Task input.

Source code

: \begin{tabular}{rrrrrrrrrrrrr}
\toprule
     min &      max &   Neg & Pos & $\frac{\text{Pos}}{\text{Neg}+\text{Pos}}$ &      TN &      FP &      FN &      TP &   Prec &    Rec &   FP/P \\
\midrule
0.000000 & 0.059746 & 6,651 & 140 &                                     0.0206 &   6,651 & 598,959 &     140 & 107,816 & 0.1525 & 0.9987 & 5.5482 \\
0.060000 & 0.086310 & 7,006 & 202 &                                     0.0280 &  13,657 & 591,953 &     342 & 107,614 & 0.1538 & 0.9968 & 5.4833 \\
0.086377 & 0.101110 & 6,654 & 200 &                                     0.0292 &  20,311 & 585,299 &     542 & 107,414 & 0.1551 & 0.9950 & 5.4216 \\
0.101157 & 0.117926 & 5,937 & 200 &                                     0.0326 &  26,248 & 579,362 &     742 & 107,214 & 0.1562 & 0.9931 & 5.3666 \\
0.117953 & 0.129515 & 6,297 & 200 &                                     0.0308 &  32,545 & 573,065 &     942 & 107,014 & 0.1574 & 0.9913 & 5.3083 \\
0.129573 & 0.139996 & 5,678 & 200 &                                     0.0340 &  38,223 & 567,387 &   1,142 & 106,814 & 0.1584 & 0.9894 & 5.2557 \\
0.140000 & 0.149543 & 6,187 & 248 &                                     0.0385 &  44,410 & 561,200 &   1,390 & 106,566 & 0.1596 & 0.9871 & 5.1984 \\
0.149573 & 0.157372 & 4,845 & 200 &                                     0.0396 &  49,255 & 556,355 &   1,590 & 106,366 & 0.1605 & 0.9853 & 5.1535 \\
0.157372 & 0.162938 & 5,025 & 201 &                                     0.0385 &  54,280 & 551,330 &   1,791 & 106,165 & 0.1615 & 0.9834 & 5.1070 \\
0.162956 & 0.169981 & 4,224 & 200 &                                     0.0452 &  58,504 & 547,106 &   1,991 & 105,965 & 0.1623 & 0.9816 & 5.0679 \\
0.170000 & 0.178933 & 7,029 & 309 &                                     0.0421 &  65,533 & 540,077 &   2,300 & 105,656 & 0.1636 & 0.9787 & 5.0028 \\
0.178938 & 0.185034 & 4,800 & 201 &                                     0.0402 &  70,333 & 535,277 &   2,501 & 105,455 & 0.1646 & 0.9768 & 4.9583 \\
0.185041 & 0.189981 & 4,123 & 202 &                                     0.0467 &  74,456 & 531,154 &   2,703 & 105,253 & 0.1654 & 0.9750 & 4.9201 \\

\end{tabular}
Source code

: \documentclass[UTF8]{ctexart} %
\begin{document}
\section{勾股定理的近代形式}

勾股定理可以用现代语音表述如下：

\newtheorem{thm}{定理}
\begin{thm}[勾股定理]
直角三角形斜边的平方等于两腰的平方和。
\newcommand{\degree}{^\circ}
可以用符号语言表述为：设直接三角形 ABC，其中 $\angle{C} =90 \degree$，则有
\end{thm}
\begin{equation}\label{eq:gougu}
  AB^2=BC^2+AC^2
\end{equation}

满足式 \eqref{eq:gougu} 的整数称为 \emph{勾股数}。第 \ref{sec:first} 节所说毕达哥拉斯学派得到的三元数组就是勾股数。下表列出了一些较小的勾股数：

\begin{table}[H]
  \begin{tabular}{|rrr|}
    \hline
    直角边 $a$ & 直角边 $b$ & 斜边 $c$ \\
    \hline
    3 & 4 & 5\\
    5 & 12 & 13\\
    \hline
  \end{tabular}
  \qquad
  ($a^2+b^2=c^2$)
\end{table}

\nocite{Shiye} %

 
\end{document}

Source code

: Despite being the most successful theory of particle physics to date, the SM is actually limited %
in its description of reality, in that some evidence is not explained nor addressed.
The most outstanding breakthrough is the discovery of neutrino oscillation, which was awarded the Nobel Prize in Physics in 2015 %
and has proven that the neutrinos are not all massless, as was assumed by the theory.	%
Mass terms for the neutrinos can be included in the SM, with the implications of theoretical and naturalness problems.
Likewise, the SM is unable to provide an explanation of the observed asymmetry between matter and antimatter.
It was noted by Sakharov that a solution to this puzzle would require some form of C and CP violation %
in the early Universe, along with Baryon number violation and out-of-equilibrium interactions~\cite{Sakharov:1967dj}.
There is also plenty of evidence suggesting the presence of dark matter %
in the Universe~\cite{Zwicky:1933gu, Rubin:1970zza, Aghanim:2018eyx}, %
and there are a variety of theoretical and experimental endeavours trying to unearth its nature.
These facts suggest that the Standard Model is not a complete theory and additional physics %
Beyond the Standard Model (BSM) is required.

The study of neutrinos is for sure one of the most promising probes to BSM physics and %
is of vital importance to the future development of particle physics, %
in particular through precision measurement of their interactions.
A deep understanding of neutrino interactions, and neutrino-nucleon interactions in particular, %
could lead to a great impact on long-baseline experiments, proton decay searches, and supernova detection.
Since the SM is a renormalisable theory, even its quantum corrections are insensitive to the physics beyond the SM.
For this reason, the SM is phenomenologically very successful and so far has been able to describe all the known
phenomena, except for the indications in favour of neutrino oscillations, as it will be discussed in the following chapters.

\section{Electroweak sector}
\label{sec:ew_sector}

Task instructions.
Repeat the material above in full, keeping every word.

Answer box.
Source code

: \begin{tabular}{rrrrrrrrrrrrr}
\toprule
     min &      max &   Neg & Pos & $\frac{\text{Pos}}{\text{Neg}+\text{Pos}}$ &      TN &      FP &      FN &      TP &   Prec &    Rec &   FP/P \\
\midrule
0.000000 & 0.059746 & 6,651 & 140 &                                     0.0206 &   6,651 & 598,959 &     140 & 107,816 & 0.1525 & 0.9987 & 5.5482 \\
0.060000 & 0.086310 & 7,006 & 202 &                                     0.0280 &  13,657 & 591,953 &     342 & 107,614 & 0.1538 & 0.9968 & 5.4833 \\
0.086377 & 0.101110 & 6,654 & 200 &                                     0.0292 &  20,311 & 585,299 &     542 & 107,414 & 0.1551 & 0.9950 & 5.4216 \\
0.101157 & 0.117926 & 5,937 & 200 &                                     0.0326 &  26,248 & 579,362 &     742 & 107,214 & 0.1562 & 0.9931 & 5.3666 \\
0.117953 & 0.129515 & 6,297 & 200 &                                     0.0308 &  32,545 & 573,065 &     942 & 107,014 & 0.1574 & 0.9913 & 5.3083 \\
0.129573 & 0.139996 & 5,678 & 200 &                                     0.0340 &  38,223 & 567,387 &   1,142 & 106,814 & 0.1584 & 0.9894 & 5.2557 \\
0.140000 & 0.149543 & 6,187 & 248 &                                     0.0385 &  44,410 & 561,200 &   1,390 & 106,566 & 0.1596 & 0.9871 & 5.1984 \\
0.149573 & 0.157372 & 4,845 & 200 &                                     0.0396 &  49,255 & 556,355 &   1,590 & 106,366 & 0.1605 & 0.9853 & 5.1535 \\
0.157372 & 0.162938 & 5,025 & 201 &                                     0.0385 &  54,280 & 551,330 &   1,791 & 106,165 & 0.1615 & 0.9834 & 5.1070 \\
0.162956 & 0.169981 & 4,224 & 200 &                                     0.0452 &  58,504 & 547,106 &   1,991 & 105,965 & 0.1623 & 0.9816 & 5.0679 \\
0.170000 & 0.178933 & 7,029 & 309 &                                     0.0421 &  65,533 & 540,077 &   2,300 & 105,656 & 0.1636 & 0.9787 & 5.0028 \\
0.178938 & 0.185034 & 4,800 & 201 &                                     0.0402 &  70,333 & 535,277 &   2,501 & 105,455 & 0.1646 & 0.9768 & 4.9583 \\
0.185041 & 0.189981 & 4,123 & 202 &                                     0.0467 &  74,456 & 531,154 &   2,703 & 105,253 & 0.1654 & 0.9750 & 4.9201 \\

\end{tabular}
Source code

: \documentclass[UTF8]{ctexart} %
\begin{document}
\section{勾股定理的近代形式}

勾股定理可以用现代语音表述如下：

\newtheorem{thm}{定理}
\begin{thm}[勾股定理]
直角三角形斜边的平方等于两腰的平方和。
\newcommand{\degree}{^\circ}
可以用符号语言表述为：设直接三角形 ABC，其中 $\angle{C} =90 \degree$，则有
\end{thm}
\begin{equation}\label{eq:gougu}
  AB^2=BC^2+AC^2
\end{equation}

满足式 \eqref{eq:gougu} 的整数称为 \emph{勾股数}。第 \ref{sec:first} 节所说毕达哥拉斯学派得到的三元数组就是勾股数。下表列出了一些较小的勾股数：

\begin{table}[H]
  \begin{tabular}{|rrr|}
    \hline
    直角边 $a$ & 直角边 $b$ & 斜边 $c$ \\
    \hline
    3 & 4 & 5\\
    5 & 12 & 13\\
    \hline
  \end{tabular}
  \qquad
  ($a^2+b^2=c^2$)
\end{table}

\nocite{Shiye} %

 
\end{document}

Source code

: Despite being the most successful theory of particle physics to date, the SM is actually limited %
in its description of reality, in that some evidence is not explained nor addressed.
The most outstanding breakthrough is the discovery of neutrino oscillation, which was awarded the Nobel Prize in Physics in 2015 %
and has proven that the neutrinos are not all massless, as was assumed by the theory.	%
Mass terms for the neutrinos can be included in the SM, with the implications of theoretical and naturalness problems.
Likewise, the SM is unable to provide an explanation of the observed asymmetry between matter and antimatter.
It was noted by Sakharov that a solution to this puzzle would require some form of C and CP violation %
in the early Universe, along with Baryon number violation and out-of-equilibrium interactions~\cite{Sakharov:1967dj}.
There is also plenty of evidence suggesting the presence of dark matter %
in the Universe~\cite{Zwicky:1933gu, Rubin:1970zza, Aghanim:2018eyx}, %
and there are a variety of theoretical and experimental endeavours trying to unearth its nature.
These facts suggest that the Standard Model is not a complete theory and additional physics %
Beyond the Standard Model (BSM) is required.

The study of neutrinos is for sure one of the most promising probes to BSM physics and %
is of vital importance to the future development of particle physics, %
in particular through precision measurement of their interactions.
A deep understanding of neutrino interactions, and neutrino-nucleon interactions in particular, %
could lead to a great impact on long-baseline experiments, proton decay searches, and supernova detection.
Since the SM is a renormalisable theory, even its quantum corrections are insensitive to the physics beyond the SM.
For this reason, the SM is phenomenologically very successful and so far has been able to describe all the known
phenomena, except for the indications in favour of neutrino oscillations, as it will be discussed in the following chapters.

\section{Electroweak sector}
\label{sec:ew_sector}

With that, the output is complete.